California's 112 community college campuses were forced to turn away about a half million students during the Great Recession. Their budgets were cut, forcing them to slash classes.
Now that things are better, they want to get those students back.
That's a good goal. Brice W. Harris, chancellor of the state's community college system, met with The Bee's editorial board last week and outlined the colleges' twin goals now that the economic picture has brightened. With a gradual increasing of the budget for community colleges since the passage of Proposition 30, they are restoring classes for those shut out.
That's great news, especially as students may have been pushed into much pricier for-profit career colleges, out-of-state institutions or, worse, off the higher education track altogether.

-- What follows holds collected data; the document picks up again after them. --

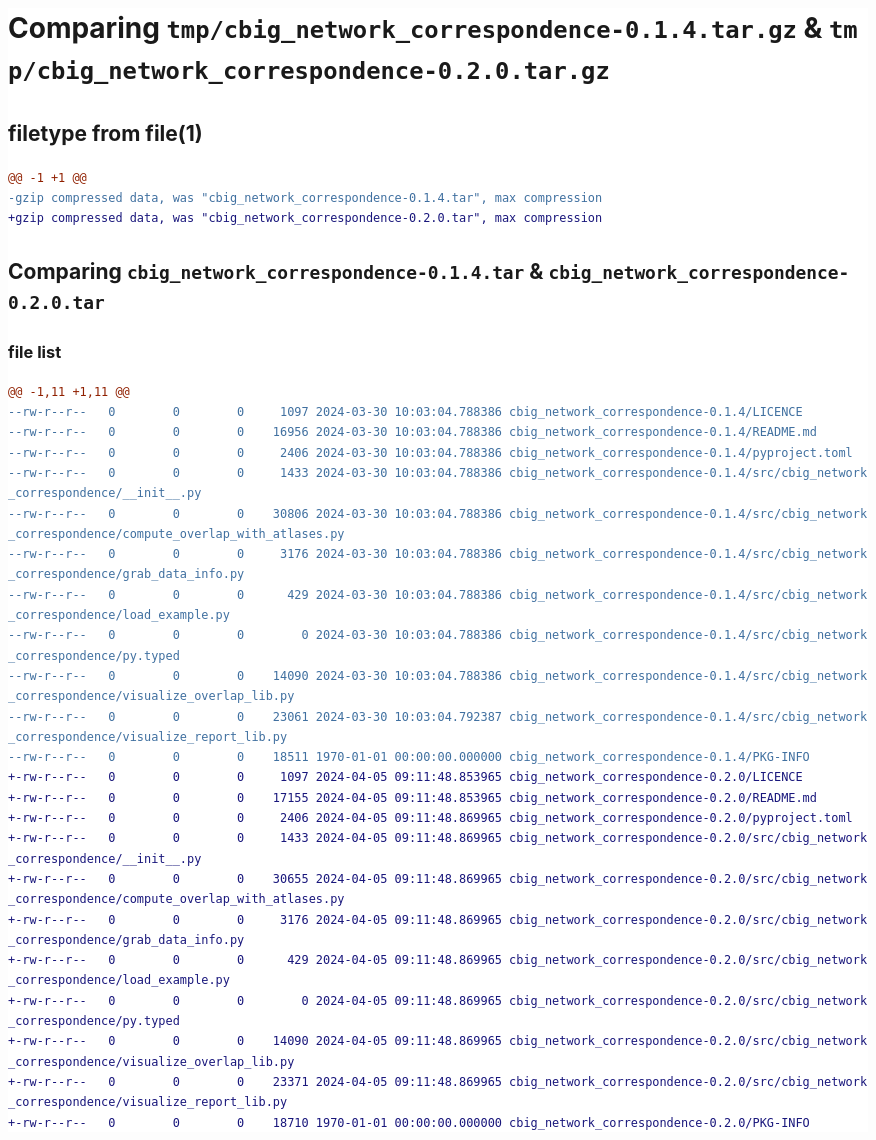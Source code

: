 # Comparing `tmp/cbig_network_correspondence-0.1.4.tar.gz` & `tmp/cbig_network_correspondence-0.2.0.tar.gz`

## filetype from file(1)

```diff
@@ -1 +1 @@
-gzip compressed data, was "cbig_network_correspondence-0.1.4.tar", max compression
+gzip compressed data, was "cbig_network_correspondence-0.2.0.tar", max compression
```

## Comparing `cbig_network_correspondence-0.1.4.tar` & `cbig_network_correspondence-0.2.0.tar`

### file list

```diff
@@ -1,11 +1,11 @@
--rw-r--r--   0        0        0     1097 2024-03-30 10:03:04.788386 cbig_network_correspondence-0.1.4/LICENCE
--rw-r--r--   0        0        0    16956 2024-03-30 10:03:04.788386 cbig_network_correspondence-0.1.4/README.md
--rw-r--r--   0        0        0     2406 2024-03-30 10:03:04.788386 cbig_network_correspondence-0.1.4/pyproject.toml
--rw-r--r--   0        0        0     1433 2024-03-30 10:03:04.788386 cbig_network_correspondence-0.1.4/src/cbig_network_correspondence/__init__.py
--rw-r--r--   0        0        0    30806 2024-03-30 10:03:04.788386 cbig_network_correspondence-0.1.4/src/cbig_network_correspondence/compute_overlap_with_atlases.py
--rw-r--r--   0        0        0     3176 2024-03-30 10:03:04.788386 cbig_network_correspondence-0.1.4/src/cbig_network_correspondence/grab_data_info.py
--rw-r--r--   0        0        0      429 2024-03-30 10:03:04.788386 cbig_network_correspondence-0.1.4/src/cbig_network_correspondence/load_example.py
--rw-r--r--   0        0        0        0 2024-03-30 10:03:04.788386 cbig_network_correspondence-0.1.4/src/cbig_network_correspondence/py.typed
--rw-r--r--   0        0        0    14090 2024-03-30 10:03:04.788386 cbig_network_correspondence-0.1.4/src/cbig_network_correspondence/visualize_overlap_lib.py
--rw-r--r--   0        0        0    23061 2024-03-30 10:03:04.792387 cbig_network_correspondence-0.1.4/src/cbig_network_correspondence/visualize_report_lib.py
--rw-r--r--   0        0        0    18511 1970-01-01 00:00:00.000000 cbig_network_correspondence-0.1.4/PKG-INFO
+-rw-r--r--   0        0        0     1097 2024-04-05 09:11:48.853965 cbig_network_correspondence-0.2.0/LICENCE
+-rw-r--r--   0        0        0    17155 2024-04-05 09:11:48.853965 cbig_network_correspondence-0.2.0/README.md
+-rw-r--r--   0        0        0     2406 2024-04-05 09:11:48.869965 cbig_network_correspondence-0.2.0/pyproject.toml
+-rw-r--r--   0        0        0     1433 2024-04-05 09:11:48.869965 cbig_network_correspondence-0.2.0/src/cbig_network_correspondence/__init__.py
+-rw-r--r--   0        0        0    30655 2024-04-05 09:11:48.869965 cbig_network_correspondence-0.2.0/src/cbig_network_correspondence/compute_overlap_with_atlases.py
+-rw-r--r--   0        0        0     3176 2024-04-05 09:11:48.869965 cbig_network_correspondence-0.2.0/src/cbig_network_correspondence/grab_data_info.py
+-rw-r--r--   0        0        0      429 2024-04-05 09:11:48.869965 cbig_network_correspondence-0.2.0/src/cbig_network_correspondence/load_example.py
+-rw-r--r--   0        0        0        0 2024-04-05 09:11:48.869965 cbig_network_correspondence-0.2.0/src/cbig_network_correspondence/py.typed
+-rw-r--r--   0        0        0    14090 2024-04-05 09:11:48.869965 cbig_network_correspondence-0.2.0/src/cbig_network_correspondence/visualize_overlap_lib.py
+-rw-r--r--   0        0        0    23371 2024-04-05 09:11:48.869965 cbig_network_correspondence-0.2.0/src/cbig_network_correspondence/visualize_report_lib.py
+-rw-r--r--   0        0        0    18710 1970-01-01 00:00:00.000000 cbig_network_correspondence-0.2.0/PKG-INFO
```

The second goal is to increase student success. To that end, a Board of Governors task force has identified 22 things the system needs to do, from re-evaluating whether course offerings and schedules meet student needs, to developing a website, salarysurfer.cccco.edu, that shows what a student can expect to earn for a particular career. Some of the recommendations are completed; others are in process.
One of the most important of those initiatives is the Priority Enrollment Policy, giving students incentives to get placement assessments and orientation and come up with an education plan. Another potential game-changer is the Associate's Degree for Transfer program to help students transfer to four-year colleges quicker by not accumulating as many non-transferable credits.
Not part of the recommendations, but still an intriguing idea, is the proposal to allow community colleges to award bachelor's degrees. Senate Bill 850 by Sen. Marty Block, D-San Diego, would create an eight-year pilot program allowing colleges to offer one degree, called an applied baccalaureate, each in a high-need field. Harris said that increasingly employers are requiring that applicants have both a certificate and a bachelor's degree in certain career fields such as nursing, automotive and even culinary arts.
It's an interesting idea and certainly worth trying out. The community colleges need to be nimble enough to adapt to changing employer needs.
First things first, though, and that is restoring classes and opening the doors to those shut out in recent years.